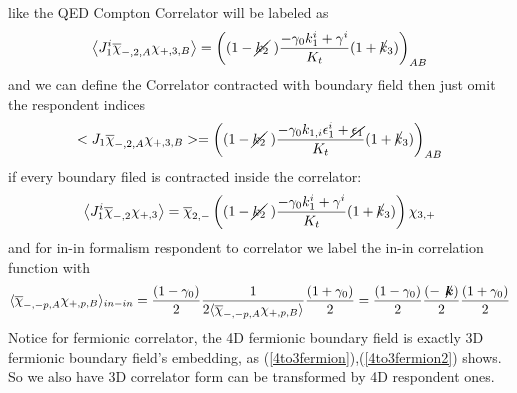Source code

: \documentclass[11pt,a4paper]{article}
\begin{document}
like the QED Compton Correlator will be labeled as
\begin{equation}
\left<  {J}_{1}^{i}\overline{\chi}_{-,2,A} \chi_{+,3,B}\right> =\left( (1-\cancel{ {k_{2}}} \ )\frac{-\gamma _{0} {k}_{1}^{i} + {\gamma }^{i}}{K_{t}} (1+\cancel{ {k}}_{3} )\right)_{AB}
\end{equation}
and we can define the Correlator contracted with boundary field then just omit the respondent indices
\begin{equation}
<  {J}_{1}\overline{\chi}_{-,2,A} \chi_{+,3,B}> =\left( (1-\cancel{ {k_{2}}} \ )\frac{-\gamma _{0} {k}_{1,i}   {\epsilon }_{1}^i +\cancel{ {\epsilon _{1}}}}{K_{t}} (1+\cancel{ {k}}_{3} )\right)_{AB}
\end{equation}
if every boundary filed is contracted inside the correlator:
\begin{equation}
\left<  {J}_{1}^{i}\overline{\chi}_{-,2} \chi_{+,3}\right> =\overline{\chi}_{2,-}\left( (1-\cancel{ {k_{2}}} \ )\frac{-\gamma _{0} {k}_{1}^{i} + {\gamma }^{i}}{K_{t}} (1+\cancel{ {k}}_{3} )\right) \chi_{3,+}
\end{equation}
and for in-in formalism respondent to correlator we label the in-in correlation function with
\begin{equation}
\langle \overline{\chi}_{-,-p,A} \chi_{+,p,B} \rangle _{in-in} =\frac{( 1-\gamma _{0})}{2}\frac{1}{2\langle \overline{\chi}_{-,-p,A} \chi_{+,p,B} \rangle }\frac{( 1+\gamma _{0})}{2} =\frac{( 1-\gamma _{0})}{2}\frac{(-\not\!{{\boldsymbol{k}}})}{2}\frac{( 1+\gamma _{0})}{2}
\end{equation}
Notice for fermionic correlator, the 4D fermionic boundary field is exactly 3D fermionic boundary field's embedding, as (\ref{4to3fermion}),(\ref{4to3fermion2}) shows. So we also have 3D correlator form can be transformed by 4D respondent ones.
\end{document}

══════════════════════════════

Aim of the task ->
Scan the listing for the string "frac", then copy every line where it appears.

Result for this exercise ->
\left<  {J}_{1}^{i}\overline{\chi}_{-,2,A} \chi_{+,3,B}\right> =\left( (1-\cancel{ {k_{2}}} \ )\frac{-\gamma _{0} {k}_{1}^{i} + {\gamma }^{i}}{K_{t}} (1+\cancel{ {k}}_{3} )\right)_{AB}
<  {J}_{1}\overline{\chi}_{-,2,A} \chi_{+,3,B}> =\left( (1-\cancel{ {k_{2}}} \ )\frac{-\gamma _{0} {k}_{1,i}   {\epsilon }_{1}^i +\cancel{ {\epsilon _{1}}}}{K_{t}} (1+\cancel{ {k}}_{3} )\right)_{AB}
\left<  {J}_{1}^{i}\overline{\chi}_{-,2} \chi_{+,3}\right> =\overline{\chi}_{2,-}\left( (1-\cancel{ {k_{2}}} \ )\frac{-\gamma _{0} {k}_{1}^{i} + {\gamma }^{i}}{K_{t}} (1+\cancel{ {k}}_{3} )\right) \chi_{3,+}
\langle \overline{\chi}_{-,-p,A} \chi_{+,p,B} \rangle _{in-in} =\frac{( 1-\gamma _{0})}{2}\frac{1}{2\langle \overline{\chi}_{-,-p,A} \chi_{+,p,B} \rangle }\frac{( 1+\gamma _{0})}{2} =\frac{( 1-\gamma _{0})}{2}\frac{(-\not\!{{\boldsymbol{k}}})}{2}\frac{( 1+\gamma _{0})}{2}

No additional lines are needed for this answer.